# The task
State how many lines in the records hold the word "prototype", giving the number and no other text.

--- Data provided Enclosed Below ---

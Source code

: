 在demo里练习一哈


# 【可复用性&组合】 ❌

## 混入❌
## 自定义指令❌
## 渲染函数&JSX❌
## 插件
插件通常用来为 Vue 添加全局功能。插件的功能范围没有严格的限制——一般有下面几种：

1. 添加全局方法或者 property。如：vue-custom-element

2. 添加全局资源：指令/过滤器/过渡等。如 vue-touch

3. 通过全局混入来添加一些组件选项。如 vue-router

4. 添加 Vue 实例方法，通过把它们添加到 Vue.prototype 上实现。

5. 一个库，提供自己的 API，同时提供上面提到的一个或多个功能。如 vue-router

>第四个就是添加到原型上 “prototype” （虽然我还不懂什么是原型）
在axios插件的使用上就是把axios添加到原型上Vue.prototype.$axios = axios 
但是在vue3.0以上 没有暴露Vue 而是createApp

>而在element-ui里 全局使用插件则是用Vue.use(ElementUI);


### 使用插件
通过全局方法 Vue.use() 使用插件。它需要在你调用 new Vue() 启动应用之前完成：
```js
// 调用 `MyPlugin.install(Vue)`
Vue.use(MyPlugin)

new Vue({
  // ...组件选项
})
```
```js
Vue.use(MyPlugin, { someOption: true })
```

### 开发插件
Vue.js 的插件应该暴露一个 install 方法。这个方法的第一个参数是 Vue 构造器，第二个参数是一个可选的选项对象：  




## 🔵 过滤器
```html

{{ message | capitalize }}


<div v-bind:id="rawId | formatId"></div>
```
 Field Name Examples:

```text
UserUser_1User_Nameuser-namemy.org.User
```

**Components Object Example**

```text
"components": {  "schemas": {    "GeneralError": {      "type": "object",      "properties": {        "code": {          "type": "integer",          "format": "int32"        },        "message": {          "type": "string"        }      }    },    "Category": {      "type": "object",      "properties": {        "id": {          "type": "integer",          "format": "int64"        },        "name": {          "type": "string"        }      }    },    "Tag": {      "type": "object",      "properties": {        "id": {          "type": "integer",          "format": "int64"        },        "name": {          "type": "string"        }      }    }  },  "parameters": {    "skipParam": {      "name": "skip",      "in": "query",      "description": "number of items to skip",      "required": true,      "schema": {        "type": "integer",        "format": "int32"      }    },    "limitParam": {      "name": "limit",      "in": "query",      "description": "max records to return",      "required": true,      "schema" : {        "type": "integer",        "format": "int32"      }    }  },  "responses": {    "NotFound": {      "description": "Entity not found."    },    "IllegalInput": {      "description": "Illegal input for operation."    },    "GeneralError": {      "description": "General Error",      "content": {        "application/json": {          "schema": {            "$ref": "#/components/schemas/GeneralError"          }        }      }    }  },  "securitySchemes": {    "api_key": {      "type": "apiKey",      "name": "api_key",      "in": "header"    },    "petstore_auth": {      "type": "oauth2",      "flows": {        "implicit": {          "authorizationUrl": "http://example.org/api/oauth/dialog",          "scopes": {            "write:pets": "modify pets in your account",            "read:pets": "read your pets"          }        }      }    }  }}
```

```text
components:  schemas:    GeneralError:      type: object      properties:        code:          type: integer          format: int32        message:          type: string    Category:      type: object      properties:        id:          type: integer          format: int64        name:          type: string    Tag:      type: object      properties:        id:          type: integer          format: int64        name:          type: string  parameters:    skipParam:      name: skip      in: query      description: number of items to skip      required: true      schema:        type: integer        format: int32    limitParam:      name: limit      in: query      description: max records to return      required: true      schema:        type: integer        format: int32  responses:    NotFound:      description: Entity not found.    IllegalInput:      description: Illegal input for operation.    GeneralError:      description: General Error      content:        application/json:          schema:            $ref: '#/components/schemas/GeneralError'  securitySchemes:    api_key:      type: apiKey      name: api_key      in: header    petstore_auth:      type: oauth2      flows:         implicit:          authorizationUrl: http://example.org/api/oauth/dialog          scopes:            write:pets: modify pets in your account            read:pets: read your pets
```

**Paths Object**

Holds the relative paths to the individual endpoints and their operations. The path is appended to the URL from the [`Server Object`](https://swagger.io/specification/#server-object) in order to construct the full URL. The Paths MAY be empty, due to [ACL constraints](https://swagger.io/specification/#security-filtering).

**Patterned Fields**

--- End of Enclosed Data provided ---

# Written solution
3